Getting started with Surveil

0. Prerequisite

Surveil’s development environment is based on Docker and docker-compose.

First you need to install Docker. Refer to the project installation documentation.

You can install docker-compose with the following command:

sudo pip install -U docker-compose
1. Starting the containers

You will then be able to use the environment with the following commands:

  • sudo docker-compose up: Launch Surveil and its dependencies in containers.
  • sudo docker-compose down: Kill the active docker containers, if any.
  • sudo docker-compose rm: Remove all containers, if any.
  • sudo docker-compose build: Build the docker images.

Configuration for the different services running in the Docker containers are stored in tools/docker.

After running sudo docker-compose up, you should be able to acces all services at the ports configured in the docker-compose.yml file.

After about 40 seconds, a script will be executed to create fake hosts in the Surveil configuration. You should see it in the docker-compose logs.

The Surveil container mounts your local project folder and pecan reloads every time the project files change thus providing a proper development environment.

Note: Fedora users might want to uncomment the privileged: true line in docker.compose.yml if they face permissions issues.

2. Interacting with the API

You can use the python-surveilclient CLI to interact with the API.

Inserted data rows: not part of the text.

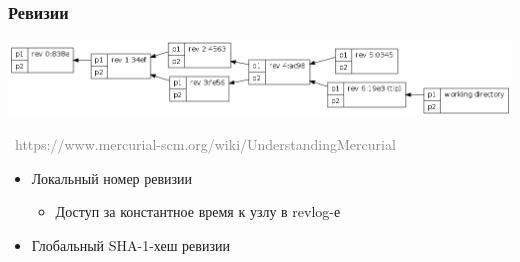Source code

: \documentclass[xetex,mathserif,serif]{beamer}
\newcommand{\attribution}[1] {
    \vspace{-5mm}\begin{flushright}\begin{scriptsize}\textcolor{gray}{\textcopyright\, #1}\end{scriptsize}\end{flushright}
}
\begin{document}
    \begin{frame}
        \frametitle{Ревизии}
        \begin{center}
            \includegraphics[width=\textwidth]{mercurialRevisions.png}
            \attribution{https://www.mercurial-scm.org/wiki/UnderstandingMercurial}
        \end{center}
        \begin{itemize}
            \item Локальный номер ревизии
            \begin{itemize}
                \item Доступ за константное время к узлу в revlog-е
            \end{itemize}
            \item Глобальный SHA-1-хеш ревизии
        \end{itemize}
    \end{frame}
\end{document}
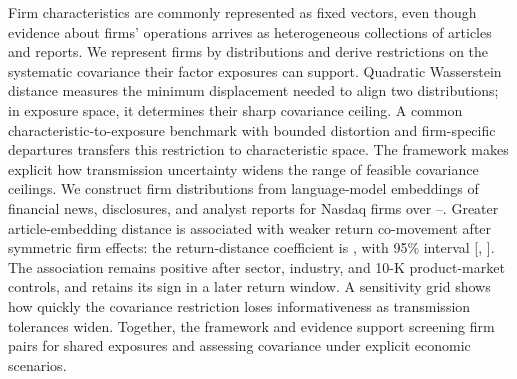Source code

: Firm characteristics are commonly represented as fixed vectors, even though
evidence about firms' operations arrives as heterogeneous collections of
articles and reports.
We represent firms by distributions and derive restrictions on the systematic
covariance their factor exposures can support.
Quadratic Wasserstein distance measures the minimum displacement needed to
align two distributions; in exposure space, it determines their sharp
covariance ceiling.
A common characteristic-to-exposure benchmark with bounded distortion and
firm-specific departures transfers this restriction to characteristic space.
The framework makes explicit how transmission uncertainty widens the range
of feasible covariance ceilings.
We construct firm distributions from language-model embeddings of financial
news, disclosures, and analyst reports for Nasdaq firms over
--.
Greater article-embedding distance is associated with weaker return
co-movement after symmetric firm effects: the return-distance coefficient is
, with 95\% interval
[, ].
The association remains positive after sector, industry, and 10-K
product-market controls, and retains its sign in a later return window.
A sensitivity grid shows how quickly the covariance restriction loses
informativeness as transmission tolerances widen.
Together, the framework and evidence support screening firm pairs for shared
exposures and assessing covariance under explicit economic scenarios.
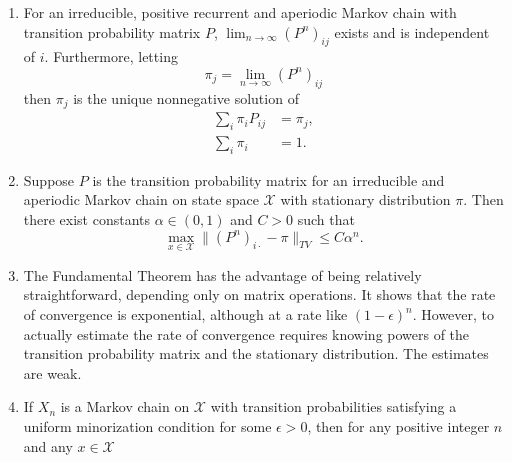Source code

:\documentclass[12pt]{article}
\begin{document}
\begin{enumerate}
    \item
        \begin{theorem}
            For an irreducible, positive recurrent and aperiodic Markov
            chain with transition probability matrix \( P \), \( \lim_{n
            \to \infty} (P^n)_{ij} \) exists and is independent of \( i \).
            Furthermore, letting
            \[
                \pi_j = \lim_{n \to \infty} (P^n)_{ij}
            \] then \( \pi_j \) is the unique nonnegative solution of
            \begin{align}
                \sum\limits_{i} \pi_{i} P_{ij} &= \pi_{j},%
                \label{eq:convergencestationary:FTMC1}\\
                \sum\limits_{i} \pi_{i} &= 1.%
                \label{eq:convergencestationary:FTMC2}
            \end{align}
        \end{theorem}
    \item
        \begin{theorem}
            Suppose \( P \) is the transition probability matrix for an
            irreducible and aperiodic Markov chain on state space \(
            \mathcal{X} \) with stationary distribution \( \pi \).  Then
            there exist constants \( \alpha \in (0,1) \) and \( C > 0 \)
            such that
            \[
                \max_{x \in \mathcal{X}} \| (P^n)_{i \cdot} - \pi \|_{TV}
                \le C \alpha^n.
            \]
        \end{theorem}
    \item
        The Fundamental Theorem has the advantage of being relatively
        straightforward, depending only on matrix operations.  It shows
        that the rate of convergence is exponential, although at a rate
        like \( (1-\epsilon)^n \).  However, to actually estimate the
        rate of convergence requires knowing powers of the transition
        probability matrix and the stationary distribution.  The
        estimates are weak.
    \item
        \begin{theorem}
            If \( X_n \) is a Markov chain on \( \mathcal{X} \) with
            transition probabilities satisfying a uniform minorization
            condition for some \( \epsilon > 0 \), then for any positive
            integer \( n \) and any \( x \in \mathcal{X} \)

\end{theorem}
\end{enumerate}
\end{document}
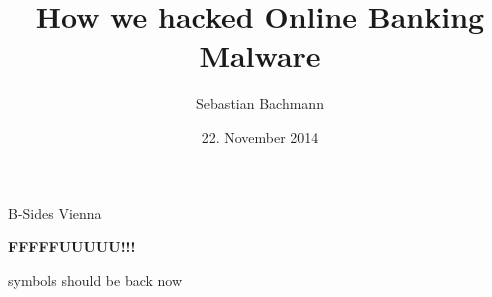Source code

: \documentclass[11pt,a4paper]{beamer}
\author{Sebastian Bachmann}
\title{How we hacked Online Banking Malware}
\date{22. November 2014}
\newcommand{\mybox}[1]{\par\noindent\colorbox{shadecolor}
{\color{textcolor}\parbox{\dimexpr\textwidth-2\fboxsep\relax}{\fontsize{3em}{3.5em}\selectfont\textbf{{#1}}}}}
\begin{document}
\begin{frame}
    \maketitle
    \centering
    B-Sides Vienna
\end{frame}

{
\begin{frame}[plain]
\mybox{FFFFFUUUUU!!!}
\end{frame}
}

\begin{frame}
    symbols should be back now
\end{frame}
\end{document}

Install it with the following command:

sudo pip install -U python-surveilclient

You’ll need to provide the Surveil API URL. You can do this with the --surveil-api-url parameter, but its easier to just set it as environment variable:

export SURVEIL_API_URL=http://localhost:8080/v2
export SURVEIL_AUTH_URL=http://localhost:8080/v2/auth
Viewing host status

You can use the CLI to view the status of the currently monitored hosts and services with surveil status-host-list and surveil status-service-list

Example output:

+-------------------------------+---------------+-------+------------+-----------------------------------+
| host_name                     | address       | state | last_check | plugin_output                     |
+-------------------------------+---------------+-------+------------+-----------------------------------+
| srv-ldap-01                   | 127.0.0.1     | UP    | 1431712968 | OK - 127.0.0.1: rta 0.036ms, l... |
| sw-iwebcore-01                | 127.0.0.1     | UP    | 1431712971 | OK - 127.0.0.1: rta 0.041ms, l... |
| os-controller-1.cloud.mtl.sfl | 145.50.1.61   | UP    | 1431713146 | OK - 172.20.1.21: rta 0.453ms,... |
| os-compute-1.cloud.mtl.sfl    | 145.50.1.62   | UP    | 1431713144 | OK - 172.20.1.31: rta 0.318ms,... |
| os-compute-2.cloud.mtl.sfl    | 145.50.1.63   | UP    | 1431713144 | OK - 172.20.1.32: rta 0.378ms,... |
| os-compute-3.cloud.mtl.sfl    | 145.50.1.64   | UP    | 1431713146 | OK - 172.20.1.33: rta 0.373ms,... |
| os-compute-4.cloud.mtl.sfl    | 145.50.1.65   | UP    | 1431713146 | OK - 172.20.1.34: rta 0.337ms,... |
+-------------------------------+---------------+-------+------------+-----------------------------------+

You can also use the CLI to view the configured hosts in the API with surveil config-host-list and surveil config-service-list

Adding a new host

The Surveil CLI provides function to add hosts:

surveil config-host-create --host_name openstackwebsite --address openstack.org

This will configure a new host in Surveil. However, it won’t be monitored until Surveil’s config is reloaded. You can do this with the CLI:

surveil config-reload

It will take from 5 to 10 seconds for Surveil to start monitoring the host. After this delay, you will be able to consult the host status with the CLI:

surveil status-host-list
Using Bansho the web interface

The Surveil client uses the Surveil API to query information concerning hosts and services. Bansho (Surveil’s web interface) also uses this API. To use Bansho simply open a browser at http://localhost:8888 and press login.

Developping the API

Launching the stack

If you have completed the Getting started with Surveil tutorial, you should know how to launch the stack:

sudo docker-compose up
Editing the code

The Surveil container mounts your local project folder and pecan reloads every time the project files change thus providing a proper development environment.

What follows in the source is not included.